Many parents are worried about the quality of new school uniforms following the Competition Tribunal’s ruling that schools will no longer force parents to buy their children’s school clothing at a specific supplier.
A parent, Refiloe Makinta, said although pricing was a problem with many suppliers, she was worried that a cheaper uniform would not last out the years compared with pricier uniforms from previously specified suppliers, and that while many parents were complaining now, they would eventually regret their decision later in the year.
“I’ve tried switching to cheaper shops and, honestly, the uniform never lasts. My son came home one day with his jersey torn, all because they were playing rough.
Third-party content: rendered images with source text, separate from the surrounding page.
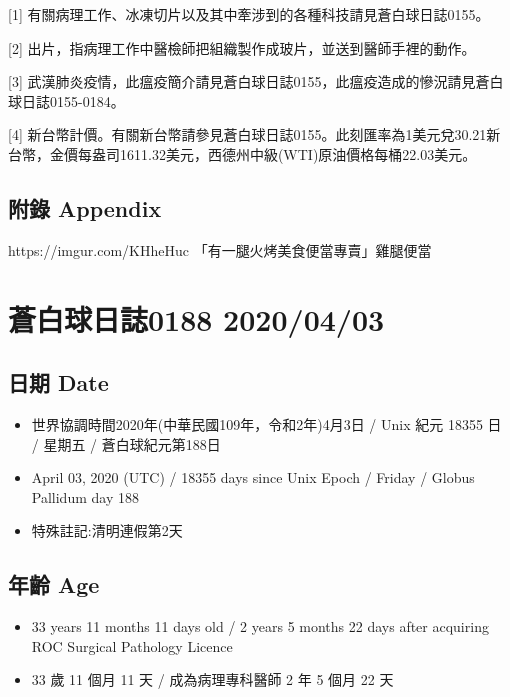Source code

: \documentclass[a5paper, 11pt
]{book}
\providecommand{\tightlist}{%
  \setlength{\itemsep}{0pt}\setlength{\parskip}{0pt}}
\begin{document}
{[}1{]}
有關病理工作、冰凍切片以及其中牽涉到的各種科技請見蒼白球日誌0155。

{[}2{]} 出片，指病理工作中醫檢師把組織製作成玻片，並送到醫師手裡的動作。

{[}3{]}
武漢肺炎疫情，此瘟疫簡介請見蒼白球日誌0155，此瘟疫造成的慘況請見蒼白球日誌0155-0184。

{[}4{]}
新台幣計價。有關新台幣請參見蒼白球日誌0155。此刻匯率為1美元兌30.21新台幣，金價每盎司1611.32美元，西德州中級(WTI)原油價格每桶22.03美元。

\hypertarget{ux9644ux9304-appendix-32}{%
\subsection{附錄 Appendix}\label{ux9644ux9304-appendix-32}}

https://imgur.com/KHheHuc 「有一腿火烤美食便當專賣」雞腿便當

\hypertarget{ux84bcux767dux7403ux65e5ux8a8c0188-20200403}{%
\section{蒼白球日誌0188
2020/04/03}\label{ux84bcux767dux7403ux65e5ux8a8c0188-20200403}}

\hypertarget{ux65e5ux671f-date-33}{%
\subsection{日期 Date}\label{ux65e5ux671f-date-33}}

\begin{itemize}
\tightlist
\item
  世界協調時間2020年(中華民國109年，令和2年)4月3日 / Unix 紀元 18355 日
  / 星期五 / 蒼白球紀元第188日
\item
  April 03, 2020 (UTC) / 18355 days since Unix Epoch / Friday / Globus
  Pallidum day 188
\item
  特殊註記:清明連假第2天
\end{itemize}

\hypertarget{ux5e74ux9f61-age-33}{%
\subsection{年齡 Age}\label{ux5e74ux9f61-age-33}}

\begin{itemize}
\tightlist
\item
  33 years 11 months 11 days old / 2 years 5 months 22 days after
  acquiring ROC Surgical Pathology Licence
\item
  33 歲 11 個月 11 天 / 成為病理專科醫師 2 年 5 個月 22 天
\end{itemize}
\end{document}
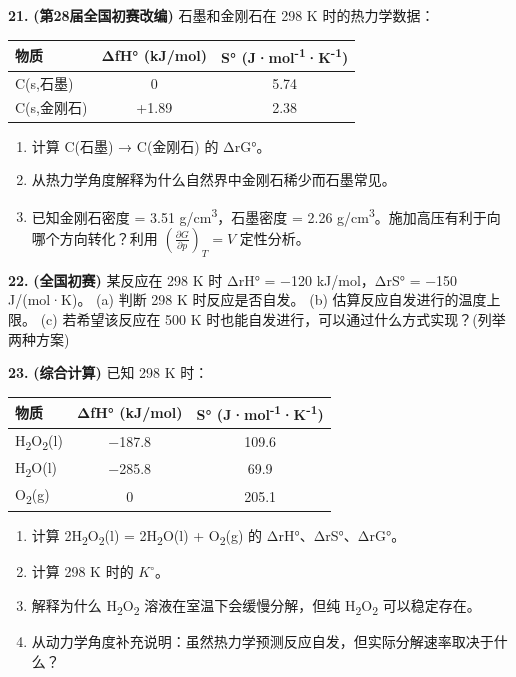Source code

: \documentclass[a4paper,11pt]{ctexart}
\providecommand{\tightlist}{\setlength{\itemsep}{0pt}\setlength{\parskip}{0pt}}
\newcounter{none}
\begin{document}
\textbf{21.} \textbf{(第28届全国初赛改编)} 石墨和金刚石在 298 K 时的热力学数据：

{\def\LTcaptype{none} %
\begin{longtable}[]{@{}lcc@{}}
\toprule\noalign{}
物质 & ΔfH° (kJ/mol) & S° (J·mol\textsuperscript{-1}·K\textsuperscript{-1}) \\
\midrule\noalign{}
\endhead
\bottomrule\noalign{}
\endlastfoot
C(s,石墨) & 0 & 5.74 \\
C(s,金刚石) & +1.89 & 2.38 \\
\end{longtable}
}

\begin{enumerate}
\def\labelenumi{(\alph{enumi})}
\tightlist
\item
  计算 C(石墨) → C(金刚石) 的 ΔrG°。
\item
  从热力学角度解释为什么自然界中金刚石稀少而石墨常见。
\item
  已知金刚石密度 = 3.51 g/cm\textsuperscript{3}，石墨密度 = 2.26 g/cm\textsuperscript{3}。施加高压有利于向哪个方向转化？利用 \(\left(\frac{\partial G}{\partial p}\right)_T = V\) 定性分析。
\end{enumerate}

\textbf{22.} \textbf{(全国初赛)} 某反应在 298 K 时 ΔrH° = −120 kJ/mol，ΔrS° = −150 J/(mol·K)。
(a) 判断 298 K 时反应是否自发。
(b) 估算反应自发进行的温度上限。
(c) 若希望该反应在 500 K 时也能自发进行，可以通过什么方式实现？(列举两种方案)

\textbf{23.} \textbf{(综合计算)} 已知 298 K 时：

{\def\LTcaptype{none} %
\begin{longtable}[]{@{}lcc@{}}
\toprule\noalign{}
物质 & ΔfH° (kJ/mol) & S° (J·mol\textsuperscript{-1}·K\textsuperscript{-1}) \\
\midrule\noalign{}
\endhead
\bottomrule\noalign{}
\endlastfoot
H\textsubscript{2}O\textsubscript{2}(l) & −187.8 & 109.6 \\
H\textsubscript{2}O(l) & −285.8 & 69.9 \\
O\textsubscript{2}(g) & 0 & 205.1 \\
\end{longtable}
}

\begin{enumerate}
\def\labelenumi{(\alph{enumi})}
\tightlist
\item
  计算 2H\textsubscript{2}O\textsubscript{2}(l) = 2H\textsubscript{2}O(l) + O\textsubscript{2}(g) 的 ΔrH°、ΔrS°、ΔrG°。
\item
  计算 298 K 时的 \(K^{\circ}\)。
\item
  解释为什么 H\textsubscript{2}O\textsubscript{2} 溶液在室温下会缓慢分解，但纯 H\textsubscript{2}O\textsubscript{2} 可以稳定存在。
\item
  从动力学角度补充说明：虽然热力学预测反应自发，但实际分解速率取决于什么？
\end{enumerate}
\end{document}
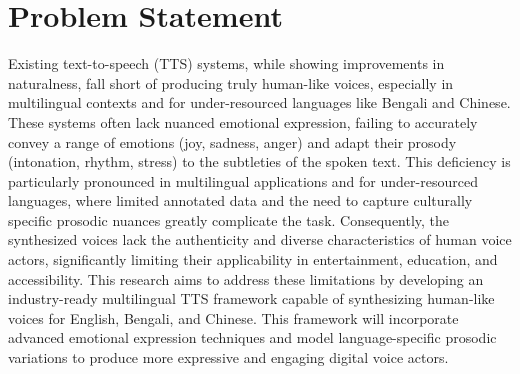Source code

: \section*{Problem Statement}

Existing text-to-speech (TTS) systems, while showing improvements in naturalness, fall short of producing truly human-like voices, especially in multilingual contexts and for under-resourced languages like Bengali and Chinese. These systems often lack nuanced emotional expression, failing to accurately convey a range of emotions (joy, sadness, anger) and adapt their prosody (intonation, rhythm, stress) to the subtleties of the spoken text. This deficiency is particularly pronounced in multilingual applications and for under-resourced languages, where limited annotated data and the need to capture culturally specific prosodic nuances greatly complicate the task. Consequently, the synthesized voices lack the authenticity and diverse characteristics of human voice actors, significantly limiting their applicability in entertainment, education, and accessibility. This research aims to address these limitations by developing an industry-ready multilingual TTS framework capable of synthesizing human-like voices for English, Bengali, and Chinese. This framework will incorporate advanced emotional expression techniques and model language-specific prosodic variations to produce more expressive and engaging digital voice actors.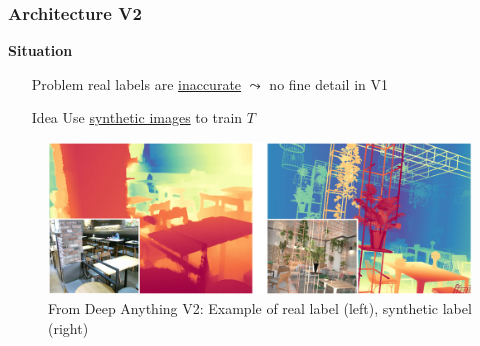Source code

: \documentclass[12pt]{beamer}
\begin{document}
\begin{frame}
    \frametitle{Architecture V2}
    
    \textbf{Situation}
    \begin{itemize}
        \item[Problem] real labels are \underline{inaccurate} $\leadsto$ no fine detail in V1
        \item[Idea] Use \underline{synthetic images} to train $T$
    \end{itemize}
    \pause
    \begin{figure}
        \centering
        \includegraphics[width=\textwidth]{./figures/screeenshot_deepanythingv2_realvssynth.png}
        \caption{From Deep Anything V2: Example of real label (left), synthetic label (right)}
        \label{fig:realvssynth}
    \end{figure}
\end{frame}
\end{document}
It clearly shows that quality matters most,” she said.
However, another parent, Touch Mawisa, said the agreement between the schools and the specific suppliers meant the parents could not compare prices and this made them feel they did not have a choice.
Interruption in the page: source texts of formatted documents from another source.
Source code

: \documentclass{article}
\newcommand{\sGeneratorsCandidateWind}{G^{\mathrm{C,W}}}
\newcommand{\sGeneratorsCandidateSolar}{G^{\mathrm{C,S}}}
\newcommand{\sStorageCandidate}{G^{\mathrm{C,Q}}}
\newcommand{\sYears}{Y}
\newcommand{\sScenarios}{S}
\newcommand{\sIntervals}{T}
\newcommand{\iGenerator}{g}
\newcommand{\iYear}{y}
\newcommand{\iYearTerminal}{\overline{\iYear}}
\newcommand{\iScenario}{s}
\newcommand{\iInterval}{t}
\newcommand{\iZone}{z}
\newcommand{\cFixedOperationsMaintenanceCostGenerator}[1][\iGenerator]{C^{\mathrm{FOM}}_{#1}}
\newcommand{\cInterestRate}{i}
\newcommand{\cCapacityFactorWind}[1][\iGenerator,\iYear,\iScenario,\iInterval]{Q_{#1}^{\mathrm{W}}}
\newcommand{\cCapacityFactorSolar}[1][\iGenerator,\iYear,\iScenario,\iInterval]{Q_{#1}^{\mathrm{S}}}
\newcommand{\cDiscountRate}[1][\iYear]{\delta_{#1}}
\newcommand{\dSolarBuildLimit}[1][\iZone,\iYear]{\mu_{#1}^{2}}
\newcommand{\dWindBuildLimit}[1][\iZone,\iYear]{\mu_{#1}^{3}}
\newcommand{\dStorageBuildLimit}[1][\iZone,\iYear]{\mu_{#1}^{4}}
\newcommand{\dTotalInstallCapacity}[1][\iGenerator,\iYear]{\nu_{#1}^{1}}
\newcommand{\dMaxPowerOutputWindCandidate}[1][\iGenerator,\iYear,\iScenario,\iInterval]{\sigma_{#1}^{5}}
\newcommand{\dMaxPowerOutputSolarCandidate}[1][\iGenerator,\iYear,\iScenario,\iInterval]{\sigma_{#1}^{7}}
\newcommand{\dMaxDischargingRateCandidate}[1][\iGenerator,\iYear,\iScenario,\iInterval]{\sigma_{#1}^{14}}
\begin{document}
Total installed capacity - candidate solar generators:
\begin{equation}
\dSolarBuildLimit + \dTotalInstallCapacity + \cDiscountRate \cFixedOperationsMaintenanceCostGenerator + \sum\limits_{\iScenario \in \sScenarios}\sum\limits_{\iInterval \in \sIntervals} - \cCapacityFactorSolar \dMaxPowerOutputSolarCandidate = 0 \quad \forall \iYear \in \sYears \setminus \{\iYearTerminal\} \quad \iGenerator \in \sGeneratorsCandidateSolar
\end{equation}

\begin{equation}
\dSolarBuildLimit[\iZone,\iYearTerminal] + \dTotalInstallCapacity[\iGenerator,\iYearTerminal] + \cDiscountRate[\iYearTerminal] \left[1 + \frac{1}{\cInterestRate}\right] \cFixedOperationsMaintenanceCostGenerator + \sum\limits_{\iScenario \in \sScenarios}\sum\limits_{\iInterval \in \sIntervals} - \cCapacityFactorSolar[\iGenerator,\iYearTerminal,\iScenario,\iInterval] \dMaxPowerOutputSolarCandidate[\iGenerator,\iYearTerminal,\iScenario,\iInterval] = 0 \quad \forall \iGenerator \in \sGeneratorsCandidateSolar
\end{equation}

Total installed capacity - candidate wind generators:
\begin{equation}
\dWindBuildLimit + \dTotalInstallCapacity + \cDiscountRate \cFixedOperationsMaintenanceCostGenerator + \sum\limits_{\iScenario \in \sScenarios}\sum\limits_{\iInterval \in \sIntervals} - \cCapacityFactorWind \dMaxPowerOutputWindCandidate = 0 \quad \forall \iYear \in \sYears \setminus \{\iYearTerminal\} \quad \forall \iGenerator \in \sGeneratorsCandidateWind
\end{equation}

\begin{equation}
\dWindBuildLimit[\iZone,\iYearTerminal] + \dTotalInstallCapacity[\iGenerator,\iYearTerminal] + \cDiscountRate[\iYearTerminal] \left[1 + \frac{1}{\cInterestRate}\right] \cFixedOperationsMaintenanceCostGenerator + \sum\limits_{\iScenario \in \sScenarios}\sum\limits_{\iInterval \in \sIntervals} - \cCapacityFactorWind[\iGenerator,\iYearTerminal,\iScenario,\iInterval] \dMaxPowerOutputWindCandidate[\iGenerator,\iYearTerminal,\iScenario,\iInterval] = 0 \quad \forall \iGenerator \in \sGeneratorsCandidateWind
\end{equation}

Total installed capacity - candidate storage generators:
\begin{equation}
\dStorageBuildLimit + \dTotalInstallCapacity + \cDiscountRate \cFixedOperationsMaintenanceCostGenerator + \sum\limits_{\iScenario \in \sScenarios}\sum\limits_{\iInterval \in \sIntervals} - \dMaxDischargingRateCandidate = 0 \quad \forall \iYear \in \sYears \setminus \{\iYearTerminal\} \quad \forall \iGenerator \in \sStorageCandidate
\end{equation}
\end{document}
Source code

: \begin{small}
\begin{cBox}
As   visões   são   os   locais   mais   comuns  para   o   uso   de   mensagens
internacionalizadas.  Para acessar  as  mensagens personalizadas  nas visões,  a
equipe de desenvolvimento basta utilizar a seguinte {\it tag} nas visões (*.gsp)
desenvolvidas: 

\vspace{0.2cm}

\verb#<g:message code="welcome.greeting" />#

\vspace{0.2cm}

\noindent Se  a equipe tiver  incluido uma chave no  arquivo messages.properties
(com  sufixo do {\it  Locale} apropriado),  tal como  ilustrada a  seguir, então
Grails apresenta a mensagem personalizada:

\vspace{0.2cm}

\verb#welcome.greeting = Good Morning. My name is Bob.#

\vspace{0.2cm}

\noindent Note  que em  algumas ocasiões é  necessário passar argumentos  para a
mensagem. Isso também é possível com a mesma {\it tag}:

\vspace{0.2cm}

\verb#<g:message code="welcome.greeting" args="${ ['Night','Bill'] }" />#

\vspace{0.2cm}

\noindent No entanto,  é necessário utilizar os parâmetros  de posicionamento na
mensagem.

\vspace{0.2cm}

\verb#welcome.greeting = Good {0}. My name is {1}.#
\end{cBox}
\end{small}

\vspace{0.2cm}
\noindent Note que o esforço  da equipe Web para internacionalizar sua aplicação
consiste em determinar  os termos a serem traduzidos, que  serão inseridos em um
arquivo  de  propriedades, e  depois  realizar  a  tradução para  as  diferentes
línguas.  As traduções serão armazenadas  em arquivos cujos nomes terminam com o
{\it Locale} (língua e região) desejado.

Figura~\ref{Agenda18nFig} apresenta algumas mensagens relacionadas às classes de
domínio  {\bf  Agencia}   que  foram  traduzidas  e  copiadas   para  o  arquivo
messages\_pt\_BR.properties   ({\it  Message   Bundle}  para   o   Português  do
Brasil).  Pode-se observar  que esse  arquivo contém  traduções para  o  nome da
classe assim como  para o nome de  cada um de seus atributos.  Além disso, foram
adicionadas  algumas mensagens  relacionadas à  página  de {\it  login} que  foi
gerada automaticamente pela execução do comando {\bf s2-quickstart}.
“It sounds crazy. Many parents I know had to buy their children’s uniform and stationery in town from a specific shop, whereas the schools were in the township and they could easily buy them from a mall close by,” he added.
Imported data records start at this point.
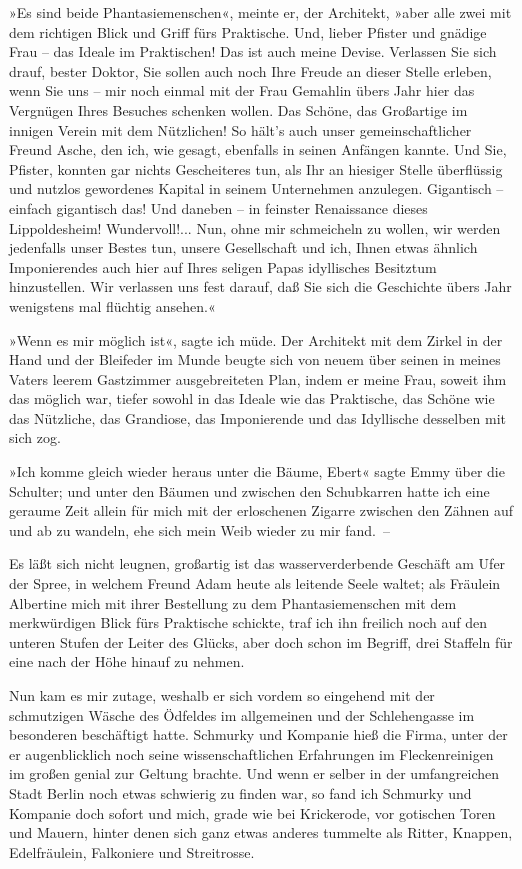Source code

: »Es sind beide Phantasiemenschen«, meinte er, der Architekt, »aber
alle zwei mit dem richtigen Blick und Griff fürs Praktische. Und,
lieber Pfister und gnädige Frau – das Ideale im Praktischen! Das
ist auch meine Devise. Verlassen Sie sich drauf, bester Doktor, Sie
sollen auch noch Ihre Freude an dieser Stelle erleben, wenn Sie uns
– mir noch einmal mit der Frau Gemahlin übers Jahr hier das
Vergnügen Ihres Besuches schenken wollen. Das Schöne, das
Großartige im innigen Verein mit dem Nützlichen! So hält's auch
unser gemeinschaftlicher Freund Asche, den ich, wie gesagt,
ebenfalls in seinen Anfängen kannte. Und Sie, Pfister, konnten gar
nichts Gescheiteres tun, als Ihr an hiesiger Stelle überflüssig und
nutzlos gewordenes Kapital in seinem Unternehmen anzulegen.
Gigantisch – einfach gigantisch das! Und daneben – in feinster
Renaissance dieses Lippoldesheim! Wundervoll!... Nun, ohne mir
schmeicheln zu wollen, wir werden jedenfalls unser Bestes tun,
unsere Gesellschaft und ich, Ihnen etwas ähnlich Imponierendes auch
hier auf Ihres seligen Papas idyllisches Besitztum hinzustellen.
Wir verlassen uns fest darauf, daß Sie sich die Geschichte übers
Jahr wenigstens mal flüchtig ansehen.«

»Wenn es mir möglich ist«, sagte ich müde. Der Architekt mit dem
Zirkel in der Hand und der Bleifeder im Munde beugte sich von neuem
über seinen in meines Vaters leerem Gastzimmer ausgebreiteten Plan,
indem er meine Frau, soweit ihm das möglich war, tiefer sowohl in
das Ideale wie das Praktische, das Schöne wie das Nützliche, das
Grandiose, das Imponierende und das Idyllische desselben mit sich
zog.

»Ich komme gleich wieder heraus unter die Bäume, Ebert« sagte Emmy
über die Schulter; und unter den Bäumen und zwischen den
Schubkarren hatte ich eine geraume Zeit allein für mich mit der
erloschenen Zigarre zwischen den Zähnen auf und ab zu wandeln, ehe
sich mein Weib wieder zu mir fand.~–

Es läßt sich nicht leugnen, großartig ist das wasserverderbende
Geschäft am Ufer der Spree, in welchem Freund Adam heute als
leitende Seele waltet; als Fräulein Albertine mich mit ihrer
Bestellung zu dem Phantasiemenschen mit dem merkwürdigen Blick fürs
Praktische schickte, traf ich ihn freilich noch auf den unteren
Stufen der Leiter des Glücks, aber doch schon im Begriff, drei
Staffeln für eine nach der Höhe hinauf zu nehmen.

Nun kam es mir zutage, weshalb er sich vordem so eingehend mit der
schmutzigen Wäsche des Ödfeldes im allgemeinen und der
Schlehengasse im besonderen beschäftigt hatte. Schmurky und
Kompanie hieß die Firma, unter der er augenblicklich noch seine
wissenschaftlichen Erfahrungen im Fleckenreinigen im großen genial
zur Geltung brachte. Und wenn er selber in der umfangreichen Stadt
Berlin noch etwas schwierig zu finden war, so fand ich Schmurky und
Kompanie doch sofort und mich, grade wie bei Krickerode, vor
gotischen Toren und Mauern, hinter denen sich ganz etwas anderes
tummelte als Ritter, Knappen, Edelfräulein, Falkoniere und
Streitrosse.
Meanwhile, custom-made uniform supplier Muaaz Dokrat of Mary’s Outfitters’ said their agreement with some schools was mainly because not every shop catered for all schools, which made some uniforms hard to find, and this was where the suppliers would fit in.
“Since we do give our customers such good value for money they choose to buy from us and, comparatively, our uniforms are well priced,” he said.
The National Association of School Governing Bodies (NASGB) welcomed the Competition Tribunal’s ruling and said the victory could also see a decrease in school-based bullying.
The NASGB’s general secretary, Matakanye Matakanye, said the decision not only hailed a huge victory for poor parents and small businesses, but also for children who have been victims of bullying at school because of their old and torn uniforms.
“The Competition Commission’s aim is to discourage the green contract and suppliers who sabotage parents because they cannot afford to buy their children uniform from those expensive suppliers,” he said.
Matakanye said the Competition Act was trying to make sure that service providers were able to compete fairly with one another.
“In the case of the green contract, you would find there was a contract which started in 1948 and up to now it still is the only service provider,” he added.